● **Dataset excerpts**
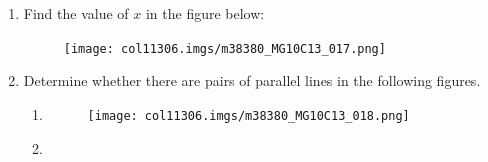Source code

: \begin{table}[H]
\begin{enumerate}[noitemsep,
label=\textbf{\arabic*}. ]
\begin{figure}[H]
 \end{figure}   

    \addtocounter{footnote}{-0}
\pagebreak
            \item Find the value of \begin{math}x\end{math} in the figure below:

    \setcounter{subfigure}{0}


	\begin{figure}[H] %
    \begin{center}
   
\label{m38380*id317330!!!underscore!!!media}\label{
m38380*id317330!!!underscore!!!printimage}\texttt{[image: 
col11306.imgs/m38380\_MG10C13\_017.png]} %
        
      \vspace{2pt}
    \vspace{.1in}
    
    \end{center}

 \end{figure}   

    \addtocounter{footnote}{-0}
            \item  Determine whether there are pairs of parallel lines in the
following figures.
\label{m38380*id79123}\begin{enumerate}[noitemsep, label=\textbf{\alph*}. ] 
            \item 

    \setcounter{subfigure}{0}


	\begin{figure}[H] %
    \begin{center}
   
\label{m38380*id317353!!!underscore!!!media}\label{
m38380*id317353!!!underscore!!!printimage}\texttt{[image: 
col11306.imgs/m38380\_MG10C13\_018.png]} %
        
      \vspace{2pt}
    \vspace{.1in}
    
    \end{center}

 \end{figure}   

    \addtocounter{footnote}{-0}
    
\item 


\end{enumerate}
\end{enumerate}
\end{table}
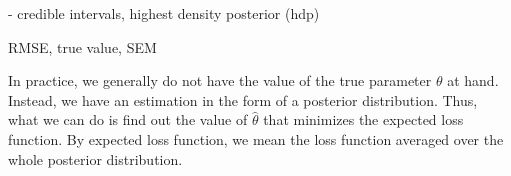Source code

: - credible intervals, highest density posterior (hdp) 


RMSE, true value, SEM 

In practice, we generally do not have the value of the true parameter $\theta$ at hand. Instead, we have an estimation in the form of a posterior distribution. Thus, what we can do is find out the value of $\hat{\theta}$ that minimizes the expected loss function. By expected loss function, we mean the loss function averaged over the whole posterior distribution. 









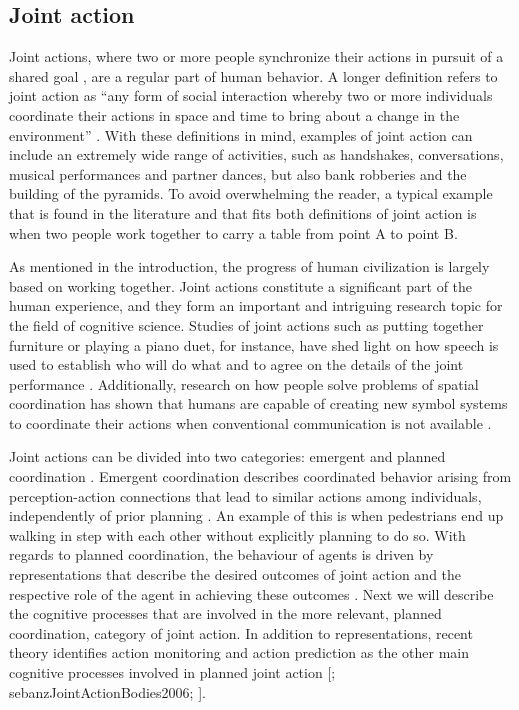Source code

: \documentclass[10pt,a4paper,onecolumn]{article}
\begin{document}
\hypertarget{joint-action}{%
\subsection{Joint action}\label{joint-action}}

Joint actions, where two or more people synchronize their actions in pursuit of a shared goal \autocite{knoblichPsychologicalResearchJoint2011}, are a regular part of human behavior. A longer definition refers to joint action as ``any form of social interaction whereby two or more individuals coordinate their actions in space and time to bring about a change in the environment'' \autocite[p.~1]{sebanzJointActionBodies2006}. With these definitions in mind, examples of joint action can include an extremely wide range of activities, such as handshakes, conversations, musical performances and partner dances, but also bank robberies and the building of the pyramids. To avoid overwhelming the reader, a typical example that is found in the literature \autocite{sebanzJointActionBodies2006} and that fits both definitions of joint action is when two people work together to carry a table from point A to point B.

As mentioned in the introduction, the progress of human civilization is largely based on working together. Joint actions constitute a significant part of the human experience, and they form an important and intriguing research topic for the field of cognitive science. Studies of joint actions such as putting together furniture or playing a piano duet, for instance, have shed light on how speech is used to establish who will do what and to agree on the details of the joint performance \autocite{clarkCoordinatingEachOther2005}. Additionally, research on how people solve problems of spatial coordination has shown that humans are capable of creating new symbol systems to coordinate their actions when conventional communication is not available \autocite{galantucciExperimentalSemioticsNew2009}.

Joint actions can be divided into two categories: emergent and planned coordination \autocite{knoblichPsychologicalResearchJoint2011}. Emergent coordination describes coordinated behavior arising from perception-action connections that lead to similar actions among individuals, independently of prior planning \autocite{knoblichPsychologicalResearchJoint2011}. An example of this is when pedestrians end up walking in step with each other without explicitly planning to do so. With regards to planned coordination, the behaviour of agents is driven by representations that describe the desired outcomes of joint action and the respective role of the agent in achieving these outcomes \autocite{knoblichPsychologicalResearchJoint2011}. Next we will describe the cognitive processes that are involved in the more relevant, planned coordination, category of joint action. In addition to representations, recent theory identifies action monitoring and action prediction as the other main cognitive processes involved in planned joint action {[}\textcite{loehrMonitoringIndividualJoint2013}; sebanzJointActionBodies2006; \textcite{vesperMinimalArchitectureJoint2010}{]}.
\end{document}
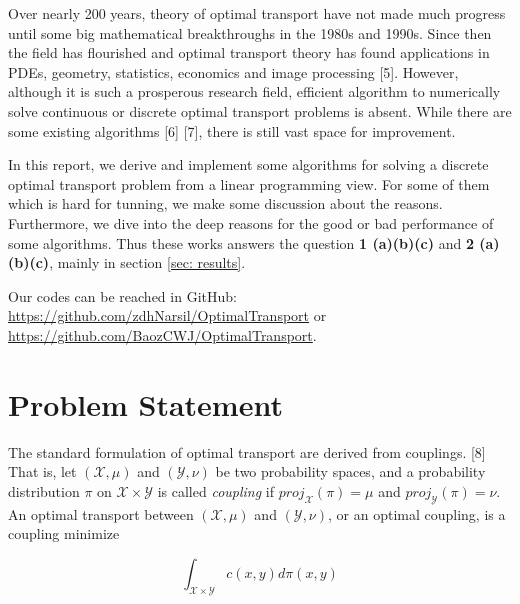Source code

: \documentclass{article}
\begin{document}
\begin{large}
Over nearly 200 years, theory of optimal transport have not made much progress until some big mathematical breakthroughs in the 1980s and 1990s. Since then the field has flourished and optimal transport theory has found applications in PDEs, geometry, statistics, economics and image processing [5]. However, although it is such a prosperous research field, efficient algorithm to numerically solve continuous or discrete optimal transport problems is absent. While there are some existing algorithms [6] [7], there is still vast space for improvement.

In this report, we derive and implement some algorithms for solving a discrete optimal transport problem from a linear programming view. For some of them which is hard for tunning, we make some discussion about the reasons. Furthermore, we dive into the deep reasons for the good or bad performance of some algorithms. Thus these works answers the question \textbf{1 (a)(b)(c)} and \textbf{2 (a)(b)(c)}, mainly in section \ref{sec: results}. 

Our codes can be reached in GitHub: \href{https://github.com/zdhNarsil/OptimalTransport}{https://github.com/zdhNarsil/OptimalTransport} or \href{https://github.com/BaozCWJ/OptimalTransport}{https://github.com/BaozCWJ/OptimalTransport}. 

\section{Problem Statement}
The standard formulation of optimal transport are derived from couplings. [8] That is, let $ \left(\mathcal{X}, \mu \right)$ and $\left(\mathcal{Y}, \nu \right)$  be two probability spaces, and a probability distribution $\pi$ on $ \mathcal{X} \times \mathcal{Y} $ is called \emph{coupling} if $ proj_{\mathcal{X}} (\pi) = \mu $ and $ proj_{\mathcal{Y}} (\pi)= \nu $. An optimal transport between $ \left(\mathcal{X}, \mu \right)  $ and $ \left(\mathcal{Y}, \nu \right) $, or an optimal coupling, is a coupling minimize

\begin{equation}
\int_{ \mathcal{X} \times \mathcal{Y} } c ( x, y)  d \pi ( x, y ) 
\label{def}
\end{equation}


\end{large}
\end{document}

● **TRY IT**
Reproduce all lines from the records above that include the word "have".

● **TASK RESULT**
In practice, we generally do not have the value of the true parameter $\theta$ at hand. Instead, we have an estimation in the form of a posterior distribution. Thus, what we can do is find out the value of $\hat{\theta}$ that minimizes the expected loss function. By expected loss function, we mean the loss function averaged over the whole posterior distribution. 
As mentioned in the introduction, the progress of human civilization is largely based on working together. Joint actions constitute a significant part of the human experience, and they form an important and intriguing research topic for the field of cognitive science. Studies of joint actions such as putting together furniture or playing a piano duet, for instance, have shed light on how speech is used to establish who will do what and to agree on the details of the joint performance \autocite{clarkCoordinatingEachOther2005}. Additionally, research on how people solve problems of spatial coordination has shown that humans are capable of creating new symbol systems to coordinate their actions when conventional communication is not available \autocite{galantucciExperimentalSemioticsNew2009}.
Over nearly 200 years, theory of optimal transport have not made much progress until some big mathematical breakthroughs in the 1980s and 1990s. Since then the field has flourished and optimal transport theory has found applications in PDEs, geometry, statistics, economics and image processing [5]. However, although it is such a prosperous research field, efficient algorithm to numerically solve continuous or discrete optimal transport problems is absent. While there are some existing algorithms [6] [7], there is still vast space for improvement.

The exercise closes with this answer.